Population (2024-12-31)
- • Total: 9,149
- • Density: 330/km^{2} (840/sq mi)
- Time zone: UTC+01:00 (CET)
- • Summer (DST): UTC+02:00 (CEST)
- Postal codes: 85609
- Dialling codes: 089
- Vehicle registration: M
- Website: www.aschheim.de

= Aschheim =

Aschheim (/de/) is a small town and municipality in the district of Munich in Bavaria in Germany. It lies beyond the northeastern outskirts of Munich.

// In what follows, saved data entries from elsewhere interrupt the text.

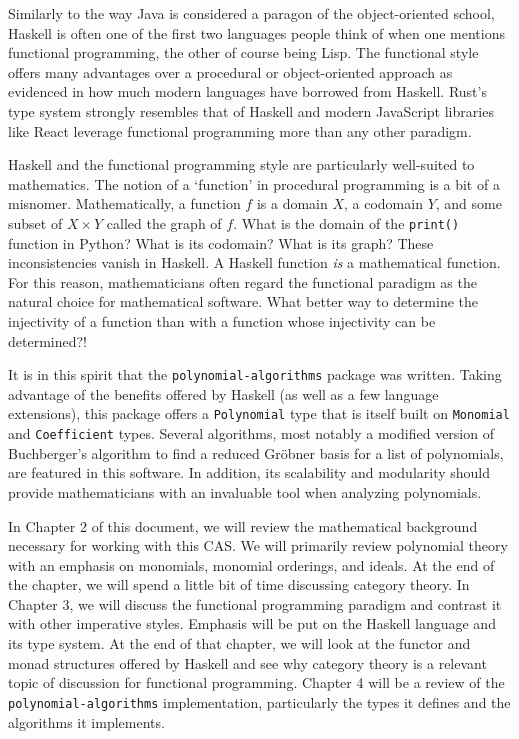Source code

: \documentclass[MS, xcolor=dvipsnames]{wfuthesis}
\theoremstyle{definition}
\begin{document}
Similarly to the way Java is considered a paragon of the object-oriented school, Haskell is often one of the first two languages people think of when one mentions functional programming, the other of course being Lisp. The functional style offers many advantages over a procedural or object-oriented approach as evidenced in how much modern languages have borrowed from Haskell. Rust's type system strongly resembles that of Haskell \cite{Poss2014} and modern JavaScript libraries like React  leverage functional programming more than any other paradigm. \par 
Haskell and the functional programming style are particularly well-suited to mathematics. The notion of a `function' in procedural programming is a bit of a misnomer. Mathematically, a function $f$ is a domain $X$, a codomain $Y$, and some subset of $X \times Y$ called the graph of $f$. What is the domain of the \lstinline{print()} function in Python? What is its codomain? What is its graph? These inconsistencies vanish in Haskell. A Haskell function \textit{is} a mathematical function. For this reason, mathematicians often regard the functional paradigm as the natural choice for mathematical software. What better way to determine the injectivity of a function than with a function whose injectivity can be determined?! \par 
It is in this spirit that the \lstinline{polynomial-algorithms} package was written. Taking advantage of the benefits offered by Haskell (as well as a few language extensions), this package offers a \lstinline{Polynomial} type that is itself built on \lstinline{Monomial} and \lstinline{Coefficient} types. Several algorithms, most notably a modified version of Buchberger's algorithm to find a reduced Gr\"obner basis for a list of polynomials, are featured in this software. In addition, its scalability and modularity should provide mathematicians with an invaluable tool when analyzing polynomials. \par 
In Chapter 2 of this document, we will review the mathematical background necessary for working with this CAS. We will primarily review polynomial theory with an emphasis on monomials, monomial orderings, and ideals. At the end of the chapter, we will spend a little bit of time discussing category theory. In Chapter 3, we will discuss the functional programming paradigm and contrast it with other imperative styles. Emphasis will be put on the Haskell language and its type system. At the end of that chapter, we will look at the functor and monad structures offered by Haskell and see why category theory is a relevant topic of discussion for functional programming. Chapter 4 will be a review of the \lstinline{polynomial-algorithms} implementation, particularly the types it defines and the algorithms it implements. 
\end{document}
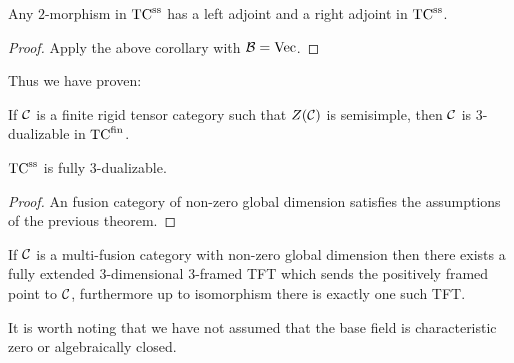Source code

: \documentclass{amsart}
\begin{document}
\begin{corollary}
Any $2$-morphism in ${\mathrm{TC}^{\text{ss}}}$ has a left adjoint and a right adjoint in ${\mathrm{TC}^{\text{ss}}}$.
\end{corollary}
\begin{proof}
Apply the above corollary with $\mathcal B = \mathrm{Vec}$.
\end{proof}

Thus we have proven:

\begin{theorem}
	If $\mathcal C$ is a finite rigid tensor category such that $Z(\mathcal C)$ is semisimple, then $\mathcal C$ is 3-dualizable in ${\mathrm{TC}^{\text{fin}}}$. 
\end{theorem}

\begin{corollary}
 ${\mathrm{TC}^{\text{ss}}}$ is fully 3-dualizable.
\end{corollary}

\begin{proof}
	An fusion category of non-zero global dimension satisfies the assumptions of the previous theorem. 
\end{proof}




\begin{corollary}
If $\mathcal C$ is a multi-fusion category with non-zero global dimension then there exists a fully extended $3$-dimensional $3$-framed TFT which sends the positively framed point to $\mathcal C$, furthermore up to isomorphism there is exactly one such TFT.
\end{corollary}

\begin{remark}
It is worth noting that we have not assumed that the base field is characteristic zero or algebraically closed.
\end{remark}

\end{document}
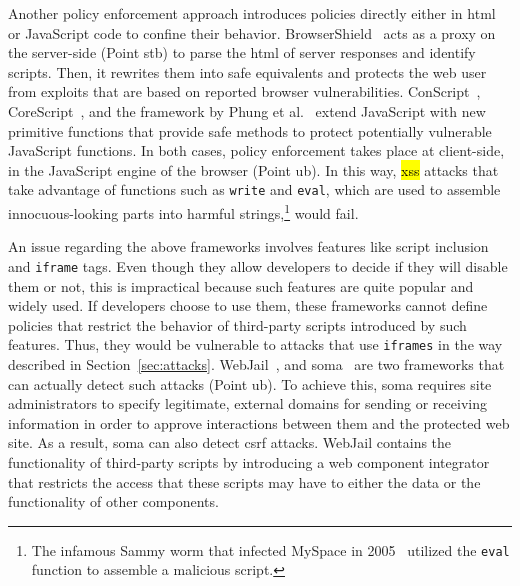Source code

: \documentclass[10pt,journal,compsoc]{IEEEtran}
\newcommand{\hlc}[2][yellow]{ {\sethlcolor{#1} \hl{#2}} }
\begin{document}
Another policy enforcement approach introduces
policies directly either in {\sc html} or JavaScript code
to confine their behavior. BrowserShield~\cite{RDWDE07}
acts as a proxy on the server-side (Point {\sc s}t{\sc b}) to
parse the {\sc html} of server responses and identify
scripts. Then, it rewrites them into safe equivalents
and protects the web user from exploits
that are based on reported browser vulnerabilities.
ConScript~\cite{ML10}, CoreScript~\cite{YCIS07},
and the framework by Phung et al.~\cite{PSC09}
extend JavaScript with new primitive functions that
provide safe methods to protect potentially vulnerable
JavaScript functions. In both cases, policy enforcement takes
place at client-side, in the JavaScript engine of the browser (Point {\sc ub}).
In this way, \hlc[yellow]{{\sc xss}} attacks that take advantage
of functions such as {\tt write} and {\tt eval}, which are
used to assemble innocuous-looking parts into harmful
strings,\footnote{\scriptsize The infamous Sammy worm that
infected MySpace in 2005~\cite{ELX07}
utilized the {\tt eval} function to assemble a
malicious script.} would fail.

An issue regarding the above frameworks
involves features like script inclusion
and {\tt iframe} tags. Even though they allow developers
to decide if they will disable them or not,
this is impractical because such features are quite popular and widely used.
If developers choose to use them, these frameworks cannot
define policies that restrict the behavior of third-party
scripts introduced by such features. Thus, they would
be vulnerable to attacks that use {\tt iframes}
in the way described in Section~\ref{sec:attacks}.
WebJail~\cite{VDDPJ11}, and {\sc soma}~\cite{OWVS08}
are two frameworks that can actually detect such attacks (Point {\sc
  ub}). To achieve this, {\sc soma} requires site administrators to
specify legitimate, external domains for sending or receiving
information in order to approve interactions between them and the
protected web site. As a result, {\sc soma} can also detect {\sc csrf}
attacks. WebJail contains the functionality of third-party scripts by
introducing a web component integrator that restricts the access that
these scripts may have to either the data or the functionality of
other components.
\end{document}
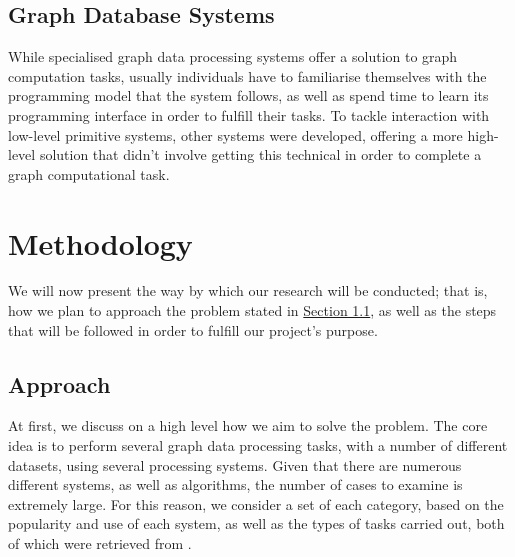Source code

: \documentclass[a4paper,11pt]{article}
\begin{document}
\subsection{Graph Database Systems}

While specialised graph data processing systems offer a solution to graph computation tasks, usually individuals have to familiarise themselves with the programming model that the system follows, as well as spend time to learn its programming interface in order to fulfill their tasks. To tackle interaction with low-level primitive systems, other systems were developed, offering a more high-level solution that didn't involve getting this technical in order to complete a graph computational task. 





\section{Methodology} \label{methodology}

\par We will now present the way by which our research will be conducted; that is, how we plan to approach the problem stated in \hyperref[problem-statement]{Section 1.1}, as well as the steps that will be followed in order to fulfill our project's purpose.

\subsection{Approach} \label{approach}

\par At first, we discuss on a high level how we aim to solve the problem. The core idea is to perform several graph data processing tasks, with a number of different datasets, using several processing systems. Given that there are numerous different systems, as well as algorithms, the number of cases to examine is extremely large. For this reason, we consider a set of each category, based on the popularity and use of each system, as well as the types of tasks carried out, both of which were retrieved from \cite{survey}.
\end{document}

Aschheim is the location of BMW's test track opened by the manufacturer in 1972, and also has a golf club, established in 1990.

==History==
The name "Aschheim" was first mentioned in 756/757 as "ascheim". In the course of the administrative reforms in Bavaria between 1808 and 1818, Aschheim and Dornach became independent political communities. Aschheim Central School was completed in 1813, and a larger building was built in 1905. In 1835, the Bavarian king granted Aschheim as a fiefdom for the last time.

In 1929 the Ismaning Reservoir was built to the north of Aschheim.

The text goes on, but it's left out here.